WHAT YOU WILL DO: Search the data below for "little"; list each line that holds it.

ENTRIES SUPPLIED:

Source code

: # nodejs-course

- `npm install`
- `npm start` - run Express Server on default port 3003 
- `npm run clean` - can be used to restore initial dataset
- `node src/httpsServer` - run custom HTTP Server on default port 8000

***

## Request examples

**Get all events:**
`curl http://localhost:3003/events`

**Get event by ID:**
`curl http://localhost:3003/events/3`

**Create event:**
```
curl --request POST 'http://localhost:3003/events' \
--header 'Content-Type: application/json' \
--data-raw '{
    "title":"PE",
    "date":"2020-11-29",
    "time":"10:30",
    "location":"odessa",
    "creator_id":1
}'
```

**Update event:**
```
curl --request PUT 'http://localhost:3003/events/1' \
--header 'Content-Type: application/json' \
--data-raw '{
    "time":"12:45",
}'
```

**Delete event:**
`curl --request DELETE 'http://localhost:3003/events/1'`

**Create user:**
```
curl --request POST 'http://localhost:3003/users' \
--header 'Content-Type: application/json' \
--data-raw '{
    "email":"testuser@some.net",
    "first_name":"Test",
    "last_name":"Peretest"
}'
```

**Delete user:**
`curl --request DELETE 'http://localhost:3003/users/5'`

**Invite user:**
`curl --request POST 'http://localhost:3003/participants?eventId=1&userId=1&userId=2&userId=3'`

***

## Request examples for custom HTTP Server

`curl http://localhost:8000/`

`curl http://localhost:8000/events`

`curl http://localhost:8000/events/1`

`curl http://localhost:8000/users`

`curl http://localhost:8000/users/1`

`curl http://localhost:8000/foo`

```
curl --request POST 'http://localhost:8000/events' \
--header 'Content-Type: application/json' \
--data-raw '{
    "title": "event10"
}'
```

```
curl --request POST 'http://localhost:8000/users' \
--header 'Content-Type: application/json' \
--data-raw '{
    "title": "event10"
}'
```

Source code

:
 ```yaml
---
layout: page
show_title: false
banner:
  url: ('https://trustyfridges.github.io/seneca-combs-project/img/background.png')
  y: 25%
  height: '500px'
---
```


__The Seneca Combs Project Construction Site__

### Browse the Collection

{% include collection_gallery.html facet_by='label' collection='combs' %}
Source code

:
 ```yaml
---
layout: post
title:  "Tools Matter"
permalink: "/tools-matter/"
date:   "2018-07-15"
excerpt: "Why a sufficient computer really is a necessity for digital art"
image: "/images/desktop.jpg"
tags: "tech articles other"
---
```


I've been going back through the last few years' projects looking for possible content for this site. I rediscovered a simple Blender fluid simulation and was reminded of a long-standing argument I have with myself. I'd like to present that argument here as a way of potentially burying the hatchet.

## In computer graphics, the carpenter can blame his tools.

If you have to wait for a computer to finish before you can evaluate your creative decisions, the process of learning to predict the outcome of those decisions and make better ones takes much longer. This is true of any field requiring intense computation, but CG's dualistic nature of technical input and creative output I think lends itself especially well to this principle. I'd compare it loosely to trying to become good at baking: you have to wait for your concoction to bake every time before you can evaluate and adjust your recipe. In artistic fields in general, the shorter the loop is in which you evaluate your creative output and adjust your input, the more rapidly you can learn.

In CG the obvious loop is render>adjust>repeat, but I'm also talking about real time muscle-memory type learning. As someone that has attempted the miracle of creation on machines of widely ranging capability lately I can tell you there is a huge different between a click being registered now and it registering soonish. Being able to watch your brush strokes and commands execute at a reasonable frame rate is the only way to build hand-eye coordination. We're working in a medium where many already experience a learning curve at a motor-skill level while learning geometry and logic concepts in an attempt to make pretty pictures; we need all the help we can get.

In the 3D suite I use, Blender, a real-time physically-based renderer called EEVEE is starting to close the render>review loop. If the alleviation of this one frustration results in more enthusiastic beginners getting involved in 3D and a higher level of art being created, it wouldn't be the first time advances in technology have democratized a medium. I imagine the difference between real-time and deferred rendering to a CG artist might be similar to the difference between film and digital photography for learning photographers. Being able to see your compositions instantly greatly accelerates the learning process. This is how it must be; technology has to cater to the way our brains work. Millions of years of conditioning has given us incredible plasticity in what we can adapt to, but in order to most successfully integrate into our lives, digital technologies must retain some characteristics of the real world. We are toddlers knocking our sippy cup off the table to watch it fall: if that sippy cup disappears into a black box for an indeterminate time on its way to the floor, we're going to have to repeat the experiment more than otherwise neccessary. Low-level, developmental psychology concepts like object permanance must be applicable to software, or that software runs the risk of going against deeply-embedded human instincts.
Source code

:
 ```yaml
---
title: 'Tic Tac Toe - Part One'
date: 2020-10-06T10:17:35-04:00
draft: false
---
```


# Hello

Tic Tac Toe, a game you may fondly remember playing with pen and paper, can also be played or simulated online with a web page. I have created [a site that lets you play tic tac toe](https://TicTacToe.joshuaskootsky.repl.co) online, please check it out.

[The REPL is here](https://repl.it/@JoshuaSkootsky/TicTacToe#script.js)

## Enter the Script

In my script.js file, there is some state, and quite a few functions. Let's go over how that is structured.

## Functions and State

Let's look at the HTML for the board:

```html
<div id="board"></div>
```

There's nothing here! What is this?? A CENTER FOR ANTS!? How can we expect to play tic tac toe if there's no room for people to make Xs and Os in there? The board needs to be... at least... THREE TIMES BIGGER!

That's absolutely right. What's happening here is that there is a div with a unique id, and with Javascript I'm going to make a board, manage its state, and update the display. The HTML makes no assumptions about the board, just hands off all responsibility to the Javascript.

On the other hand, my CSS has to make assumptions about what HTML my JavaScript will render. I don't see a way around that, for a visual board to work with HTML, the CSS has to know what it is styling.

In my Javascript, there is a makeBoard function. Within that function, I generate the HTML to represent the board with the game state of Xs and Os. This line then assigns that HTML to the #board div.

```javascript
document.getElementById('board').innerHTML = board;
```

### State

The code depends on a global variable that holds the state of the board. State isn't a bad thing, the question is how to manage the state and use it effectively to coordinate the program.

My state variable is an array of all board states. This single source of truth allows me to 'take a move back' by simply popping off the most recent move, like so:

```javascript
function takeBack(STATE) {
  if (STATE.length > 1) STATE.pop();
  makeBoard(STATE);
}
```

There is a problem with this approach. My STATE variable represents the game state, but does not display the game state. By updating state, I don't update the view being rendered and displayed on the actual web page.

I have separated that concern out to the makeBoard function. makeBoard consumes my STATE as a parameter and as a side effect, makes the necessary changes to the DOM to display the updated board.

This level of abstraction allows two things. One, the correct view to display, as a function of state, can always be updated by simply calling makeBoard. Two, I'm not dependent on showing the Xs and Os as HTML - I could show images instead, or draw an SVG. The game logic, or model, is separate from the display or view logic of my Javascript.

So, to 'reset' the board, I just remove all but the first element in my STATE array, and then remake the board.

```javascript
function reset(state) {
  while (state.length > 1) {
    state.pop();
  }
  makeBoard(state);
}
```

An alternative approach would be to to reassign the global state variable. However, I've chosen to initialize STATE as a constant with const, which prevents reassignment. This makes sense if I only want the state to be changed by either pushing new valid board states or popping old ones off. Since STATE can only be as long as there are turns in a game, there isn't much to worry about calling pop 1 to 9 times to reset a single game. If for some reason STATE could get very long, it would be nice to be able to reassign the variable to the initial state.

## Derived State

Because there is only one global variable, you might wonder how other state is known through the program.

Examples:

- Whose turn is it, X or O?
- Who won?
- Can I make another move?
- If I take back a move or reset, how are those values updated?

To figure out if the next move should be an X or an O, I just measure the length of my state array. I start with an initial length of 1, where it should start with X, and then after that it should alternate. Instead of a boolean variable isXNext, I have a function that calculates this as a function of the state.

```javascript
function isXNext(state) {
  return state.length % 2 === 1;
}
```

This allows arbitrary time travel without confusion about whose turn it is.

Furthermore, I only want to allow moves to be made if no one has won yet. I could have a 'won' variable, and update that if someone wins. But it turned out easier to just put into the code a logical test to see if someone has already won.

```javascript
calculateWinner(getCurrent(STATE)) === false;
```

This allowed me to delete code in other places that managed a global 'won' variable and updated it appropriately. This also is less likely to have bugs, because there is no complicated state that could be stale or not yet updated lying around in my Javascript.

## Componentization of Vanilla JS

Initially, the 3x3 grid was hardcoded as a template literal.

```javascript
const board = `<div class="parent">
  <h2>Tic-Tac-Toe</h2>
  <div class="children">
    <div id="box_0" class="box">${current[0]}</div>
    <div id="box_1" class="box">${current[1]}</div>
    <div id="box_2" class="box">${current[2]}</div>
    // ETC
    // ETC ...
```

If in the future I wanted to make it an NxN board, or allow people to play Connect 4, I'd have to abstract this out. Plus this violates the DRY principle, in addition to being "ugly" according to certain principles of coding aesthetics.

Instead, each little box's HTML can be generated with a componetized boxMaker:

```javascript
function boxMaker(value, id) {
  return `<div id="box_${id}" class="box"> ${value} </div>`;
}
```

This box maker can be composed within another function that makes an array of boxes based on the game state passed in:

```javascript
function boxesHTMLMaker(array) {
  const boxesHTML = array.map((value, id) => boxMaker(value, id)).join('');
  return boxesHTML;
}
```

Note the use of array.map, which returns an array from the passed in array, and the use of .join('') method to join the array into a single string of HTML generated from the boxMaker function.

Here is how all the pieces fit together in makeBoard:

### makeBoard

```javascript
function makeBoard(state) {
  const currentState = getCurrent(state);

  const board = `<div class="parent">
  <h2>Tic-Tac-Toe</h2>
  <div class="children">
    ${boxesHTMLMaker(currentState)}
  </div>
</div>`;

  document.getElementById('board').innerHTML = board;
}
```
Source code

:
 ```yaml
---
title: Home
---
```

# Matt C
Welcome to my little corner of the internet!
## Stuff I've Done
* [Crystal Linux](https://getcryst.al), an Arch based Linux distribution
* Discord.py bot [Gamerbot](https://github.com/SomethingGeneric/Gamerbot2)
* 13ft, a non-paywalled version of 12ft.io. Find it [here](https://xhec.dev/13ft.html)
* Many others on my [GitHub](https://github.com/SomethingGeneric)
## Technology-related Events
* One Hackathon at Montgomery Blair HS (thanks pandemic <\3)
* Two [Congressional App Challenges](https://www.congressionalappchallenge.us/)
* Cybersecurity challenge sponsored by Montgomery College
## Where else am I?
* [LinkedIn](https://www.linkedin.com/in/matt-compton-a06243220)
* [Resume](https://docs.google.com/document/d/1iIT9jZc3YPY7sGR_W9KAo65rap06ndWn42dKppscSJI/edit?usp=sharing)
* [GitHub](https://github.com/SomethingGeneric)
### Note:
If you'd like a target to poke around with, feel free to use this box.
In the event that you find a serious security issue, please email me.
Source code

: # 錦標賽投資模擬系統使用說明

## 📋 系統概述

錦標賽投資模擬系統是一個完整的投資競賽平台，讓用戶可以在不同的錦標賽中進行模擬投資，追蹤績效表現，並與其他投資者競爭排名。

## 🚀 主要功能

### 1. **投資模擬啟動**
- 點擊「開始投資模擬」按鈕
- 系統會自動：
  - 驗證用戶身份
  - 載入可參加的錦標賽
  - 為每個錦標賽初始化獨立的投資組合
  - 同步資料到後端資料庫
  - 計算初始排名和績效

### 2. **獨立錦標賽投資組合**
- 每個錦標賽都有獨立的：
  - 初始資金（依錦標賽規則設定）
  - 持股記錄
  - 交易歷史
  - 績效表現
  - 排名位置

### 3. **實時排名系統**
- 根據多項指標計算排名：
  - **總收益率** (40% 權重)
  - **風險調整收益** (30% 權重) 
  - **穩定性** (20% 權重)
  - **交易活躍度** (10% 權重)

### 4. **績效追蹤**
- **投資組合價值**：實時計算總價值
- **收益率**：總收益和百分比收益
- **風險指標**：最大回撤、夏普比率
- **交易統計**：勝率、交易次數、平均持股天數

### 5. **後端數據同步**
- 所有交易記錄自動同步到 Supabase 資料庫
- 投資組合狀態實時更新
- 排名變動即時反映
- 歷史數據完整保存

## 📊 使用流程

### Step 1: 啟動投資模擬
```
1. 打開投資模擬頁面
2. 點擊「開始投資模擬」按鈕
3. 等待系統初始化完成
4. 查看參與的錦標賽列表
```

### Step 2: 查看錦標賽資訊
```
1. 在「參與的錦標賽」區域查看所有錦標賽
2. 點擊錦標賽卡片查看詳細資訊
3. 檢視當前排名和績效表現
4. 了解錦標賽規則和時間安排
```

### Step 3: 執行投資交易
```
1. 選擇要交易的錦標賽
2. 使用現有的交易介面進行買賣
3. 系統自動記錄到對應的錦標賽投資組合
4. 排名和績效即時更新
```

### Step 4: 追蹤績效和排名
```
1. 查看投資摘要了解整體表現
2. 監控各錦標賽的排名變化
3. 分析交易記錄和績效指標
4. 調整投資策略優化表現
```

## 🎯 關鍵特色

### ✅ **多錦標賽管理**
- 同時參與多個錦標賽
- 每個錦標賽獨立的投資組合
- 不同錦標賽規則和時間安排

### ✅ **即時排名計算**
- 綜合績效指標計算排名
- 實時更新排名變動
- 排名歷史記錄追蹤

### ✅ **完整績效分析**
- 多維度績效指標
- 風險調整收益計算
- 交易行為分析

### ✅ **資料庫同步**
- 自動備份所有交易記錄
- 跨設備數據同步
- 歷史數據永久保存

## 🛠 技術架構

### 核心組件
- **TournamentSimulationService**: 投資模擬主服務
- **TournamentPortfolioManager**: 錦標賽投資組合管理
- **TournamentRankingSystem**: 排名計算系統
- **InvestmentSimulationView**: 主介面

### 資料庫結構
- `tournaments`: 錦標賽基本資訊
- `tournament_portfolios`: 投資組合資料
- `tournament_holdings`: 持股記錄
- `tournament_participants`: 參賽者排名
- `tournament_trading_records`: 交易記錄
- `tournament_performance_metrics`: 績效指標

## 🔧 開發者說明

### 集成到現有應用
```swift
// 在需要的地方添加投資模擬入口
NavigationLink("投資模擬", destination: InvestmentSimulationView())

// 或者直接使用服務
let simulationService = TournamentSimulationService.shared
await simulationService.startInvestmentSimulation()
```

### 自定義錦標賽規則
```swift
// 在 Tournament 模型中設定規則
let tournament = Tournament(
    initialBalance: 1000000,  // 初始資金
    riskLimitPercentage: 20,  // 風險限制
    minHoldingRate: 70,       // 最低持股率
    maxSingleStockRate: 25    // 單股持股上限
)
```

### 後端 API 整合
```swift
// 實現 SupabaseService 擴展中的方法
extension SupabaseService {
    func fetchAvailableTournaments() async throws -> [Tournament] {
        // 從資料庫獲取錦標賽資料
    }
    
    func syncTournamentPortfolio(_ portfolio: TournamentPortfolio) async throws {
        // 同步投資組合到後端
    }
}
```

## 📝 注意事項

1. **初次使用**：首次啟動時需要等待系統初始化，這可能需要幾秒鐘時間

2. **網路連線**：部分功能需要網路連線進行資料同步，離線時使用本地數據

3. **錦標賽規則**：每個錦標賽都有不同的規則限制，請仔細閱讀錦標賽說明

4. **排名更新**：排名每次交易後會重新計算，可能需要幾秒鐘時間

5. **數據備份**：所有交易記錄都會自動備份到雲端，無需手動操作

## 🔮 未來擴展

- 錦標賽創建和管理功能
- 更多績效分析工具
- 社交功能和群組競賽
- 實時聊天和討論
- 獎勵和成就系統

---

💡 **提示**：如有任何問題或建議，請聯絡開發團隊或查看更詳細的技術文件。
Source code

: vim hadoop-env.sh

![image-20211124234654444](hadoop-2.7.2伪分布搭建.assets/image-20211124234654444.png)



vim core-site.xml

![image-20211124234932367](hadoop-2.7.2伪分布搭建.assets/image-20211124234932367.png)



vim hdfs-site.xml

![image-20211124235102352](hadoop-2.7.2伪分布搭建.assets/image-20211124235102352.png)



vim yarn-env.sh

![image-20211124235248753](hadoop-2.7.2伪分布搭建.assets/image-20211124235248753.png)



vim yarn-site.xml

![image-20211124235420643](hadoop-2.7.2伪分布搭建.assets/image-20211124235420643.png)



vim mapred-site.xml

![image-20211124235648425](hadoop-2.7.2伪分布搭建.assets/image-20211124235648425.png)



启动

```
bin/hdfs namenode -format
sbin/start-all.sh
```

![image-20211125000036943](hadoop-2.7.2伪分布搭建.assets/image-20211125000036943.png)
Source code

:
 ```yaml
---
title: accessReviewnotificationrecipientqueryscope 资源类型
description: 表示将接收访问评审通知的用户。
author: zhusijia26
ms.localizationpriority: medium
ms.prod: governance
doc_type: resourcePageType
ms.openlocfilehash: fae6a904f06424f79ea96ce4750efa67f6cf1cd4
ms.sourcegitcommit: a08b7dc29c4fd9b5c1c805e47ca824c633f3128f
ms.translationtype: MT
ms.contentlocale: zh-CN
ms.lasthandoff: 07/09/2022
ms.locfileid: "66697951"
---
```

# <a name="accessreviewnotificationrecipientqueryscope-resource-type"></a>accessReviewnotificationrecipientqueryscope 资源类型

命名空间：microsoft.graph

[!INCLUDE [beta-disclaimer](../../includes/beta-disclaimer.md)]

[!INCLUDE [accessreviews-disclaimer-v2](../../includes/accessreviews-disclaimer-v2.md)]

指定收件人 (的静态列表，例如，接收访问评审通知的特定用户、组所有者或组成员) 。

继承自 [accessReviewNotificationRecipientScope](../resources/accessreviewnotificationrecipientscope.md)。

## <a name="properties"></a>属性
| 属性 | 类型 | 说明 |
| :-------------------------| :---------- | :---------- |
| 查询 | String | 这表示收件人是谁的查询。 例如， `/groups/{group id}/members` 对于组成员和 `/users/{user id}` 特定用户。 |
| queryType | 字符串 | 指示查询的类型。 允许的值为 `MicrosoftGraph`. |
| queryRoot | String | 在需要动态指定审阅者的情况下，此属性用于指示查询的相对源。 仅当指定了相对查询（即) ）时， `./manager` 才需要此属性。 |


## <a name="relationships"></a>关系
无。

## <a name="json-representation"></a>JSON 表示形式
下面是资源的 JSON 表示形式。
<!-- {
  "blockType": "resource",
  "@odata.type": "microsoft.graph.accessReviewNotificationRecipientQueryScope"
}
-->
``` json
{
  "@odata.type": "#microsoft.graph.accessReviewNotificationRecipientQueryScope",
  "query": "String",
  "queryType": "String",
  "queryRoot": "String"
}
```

ANSWER TO THIS PROBLEM:
Instead, each little box's HTML can be generated with a componetized boxMaker:
Welcome to my little corner of the internet!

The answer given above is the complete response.